Computers were cool. The games were cool. I was a bit nerdy, so I fit right in! Yet somewhere along the path, I took a different turn, went on a journey down a rabbit hole. Then, when the first iPhones came out, I found myself merging back toward my original interest.
I had a lot of trouble finding a foothold after so many years away. I mean, the landscape was so different. Started looking at tutorials online, many promising to crank out a dozen or so apps, but the quality of the content was often lacking. At the root of it, any monkey could duplicate a set of instructions, and I became an extremely gifted monkey. But I didn’t understand what I was doing, why it was working, why it was crashing…
Then I stumbled on Jonathan Weinberger and his first Unity tutorials on Udemy. I finally began to understand a bit of the “why”. This became the spark that rekindled my interest in game development.

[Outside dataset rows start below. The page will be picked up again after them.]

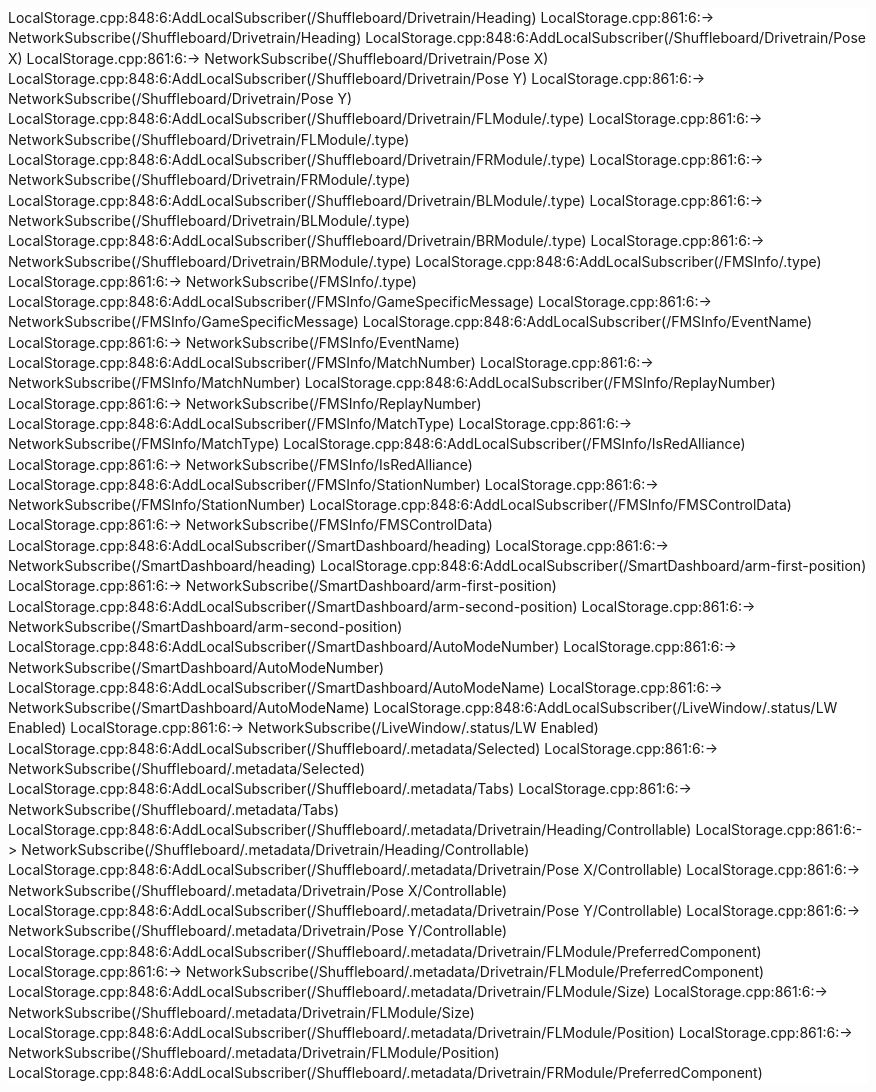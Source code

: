 LocalStorage.cpp:848:6:AddLocalSubscriber(/Shuffleboard/Drivetrain/Heading)
LocalStorage.cpp:861:6:-> NetworkSubscribe(/Shuffleboard/Drivetrain/Heading)
LocalStorage.cpp:848:6:AddLocalSubscriber(/Shuffleboard/Drivetrain/Pose X)
LocalStorage.cpp:861:6:-> NetworkSubscribe(/Shuffleboard/Drivetrain/Pose X)
LocalStorage.cpp:848:6:AddLocalSubscriber(/Shuffleboard/Drivetrain/Pose Y)
LocalStorage.cpp:861:6:-> NetworkSubscribe(/Shuffleboard/Drivetrain/Pose Y)
LocalStorage.cpp:848:6:AddLocalSubscriber(/Shuffleboard/Drivetrain/FLModule/.type)
LocalStorage.cpp:861:6:-> NetworkSubscribe(/Shuffleboard/Drivetrain/FLModule/.type)
LocalStorage.cpp:848:6:AddLocalSubscriber(/Shuffleboard/Drivetrain/FRModule/.type)
LocalStorage.cpp:861:6:-> NetworkSubscribe(/Shuffleboard/Drivetrain/FRModule/.type)
LocalStorage.cpp:848:6:AddLocalSubscriber(/Shuffleboard/Drivetrain/BLModule/.type)
LocalStorage.cpp:861:6:-> NetworkSubscribe(/Shuffleboard/Drivetrain/BLModule/.type)
LocalStorage.cpp:848:6:AddLocalSubscriber(/Shuffleboard/Drivetrain/BRModule/.type)
LocalStorage.cpp:861:6:-> NetworkSubscribe(/Shuffleboard/Drivetrain/BRModule/.type)
LocalStorage.cpp:848:6:AddLocalSubscriber(/FMSInfo/.type)
LocalStorage.cpp:861:6:-> NetworkSubscribe(/FMSInfo/.type)
LocalStorage.cpp:848:6:AddLocalSubscriber(/FMSInfo/GameSpecificMessage)
LocalStorage.cpp:861:6:-> NetworkSubscribe(/FMSInfo/GameSpecificMessage)
LocalStorage.cpp:848:6:AddLocalSubscriber(/FMSInfo/EventName)
LocalStorage.cpp:861:6:-> NetworkSubscribe(/FMSInfo/EventName)
LocalStorage.cpp:848:6:AddLocalSubscriber(/FMSInfo/MatchNumber)
LocalStorage.cpp:861:6:-> NetworkSubscribe(/FMSInfo/MatchNumber)
LocalStorage.cpp:848:6:AddLocalSubscriber(/FMSInfo/ReplayNumber)
LocalStorage.cpp:861:6:-> NetworkSubscribe(/FMSInfo/ReplayNumber)
LocalStorage.cpp:848:6:AddLocalSubscriber(/FMSInfo/MatchType)
LocalStorage.cpp:861:6:-> NetworkSubscribe(/FMSInfo/MatchType)
LocalStorage.cpp:848:6:AddLocalSubscriber(/FMSInfo/IsRedAlliance)
LocalStorage.cpp:861:6:-> NetworkSubscribe(/FMSInfo/IsRedAlliance)
LocalStorage.cpp:848:6:AddLocalSubscriber(/FMSInfo/StationNumber)
LocalStorage.cpp:861:6:-> NetworkSubscribe(/FMSInfo/StationNumber)
LocalStorage.cpp:848:6:AddLocalSubscriber(/FMSInfo/FMSControlData)
LocalStorage.cpp:861:6:-> NetworkSubscribe(/FMSInfo/FMSControlData)
LocalStorage.cpp:848:6:AddLocalSubscriber(/SmartDashboard/heading)
LocalStorage.cpp:861:6:-> NetworkSubscribe(/SmartDashboard/heading)
LocalStorage.cpp:848:6:AddLocalSubscriber(/SmartDashboard/arm-first-position)
LocalStorage.cpp:861:6:-> NetworkSubscribe(/SmartDashboard/arm-first-position)
LocalStorage.cpp:848:6:AddLocalSubscriber(/SmartDashboard/arm-second-position)
LocalStorage.cpp:861:6:-> NetworkSubscribe(/SmartDashboard/arm-second-position)
LocalStorage.cpp:848:6:AddLocalSubscriber(/SmartDashboard/AutoModeNumber)
LocalStorage.cpp:861:6:-> NetworkSubscribe(/SmartDashboard/AutoModeNumber)
LocalStorage.cpp:848:6:AddLocalSubscriber(/SmartDashboard/AutoModeName)
LocalStorage.cpp:861:6:-> NetworkSubscribe(/SmartDashboard/AutoModeName)
LocalStorage.cpp:848:6:AddLocalSubscriber(/LiveWindow/.status/LW Enabled)
LocalStorage.cpp:861:6:-> NetworkSubscribe(/LiveWindow/.status/LW Enabled)
LocalStorage.cpp:848:6:AddLocalSubscriber(/Shuffleboard/.metadata/Selected)
LocalStorage.cpp:861:6:-> NetworkSubscribe(/Shuffleboard/.metadata/Selected)
LocalStorage.cpp:848:6:AddLocalSubscriber(/Shuffleboard/.metadata/Tabs)
LocalStorage.cpp:861:6:-> NetworkSubscribe(/Shuffleboard/.metadata/Tabs)
LocalStorage.cpp:848:6:AddLocalSubscriber(/Shuffleboard/.metadata/Drivetrain/Heading/Controllable)
LocalStorage.cpp:861:6:-> NetworkSubscribe(/Shuffleboard/.metadata/Drivetrain/Heading/Controllable)
LocalStorage.cpp:848:6:AddLocalSubscriber(/Shuffleboard/.metadata/Drivetrain/Pose X/Controllable)
LocalStorage.cpp:861:6:-> NetworkSubscribe(/Shuffleboard/.metadata/Drivetrain/Pose X/Controllable)
LocalStorage.cpp:848:6:AddLocalSubscriber(/Shuffleboard/.metadata/Drivetrain/Pose Y/Controllable)
LocalStorage.cpp:861:6:-> NetworkSubscribe(/Shuffleboard/.metadata/Drivetrain/Pose Y/Controllable)
LocalStorage.cpp:848:6:AddLocalSubscriber(/Shuffleboard/.metadata/Drivetrain/FLModule/PreferredComponent)
LocalStorage.cpp:861:6:-> NetworkSubscribe(/Shuffleboard/.metadata/Drivetrain/FLModule/PreferredComponent)
LocalStorage.cpp:848:6:AddLocalSubscriber(/Shuffleboard/.metadata/Drivetrain/FLModule/Size)
LocalStorage.cpp:861:6:-> NetworkSubscribe(/Shuffleboard/.metadata/Drivetrain/FLModule/Size)
LocalStorage.cpp:848:6:AddLocalSubscriber(/Shuffleboard/.metadata/Drivetrain/FLModule/Position)
LocalStorage.cpp:861:6:-> NetworkSubscribe(/Shuffleboard/.metadata/Drivetrain/FLModule/Position)
LocalStorage.cpp:848:6:AddLocalSubscriber(/Shuffleboard/.metadata/Drivetrain/FRModule/PreferredComponent)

I love the idea of creating with Unity and learning how to script behavior. It is such a rewarding feeling when you successfully figure out a way to make stuff work, and then taking that solution and delving deeper in order to optimize the code.
Tonight is my first article on Medium. It is my “first step” as I begin my “journey” to tackle the Professional Unity Developer program of GameDevHQ. Between the conflicting obligations of my current profession and the demands of this program, I aim to steadily progress and develop into a solid software engineer.
I hope you tag along on my journey. It’s going to be a lot of fun!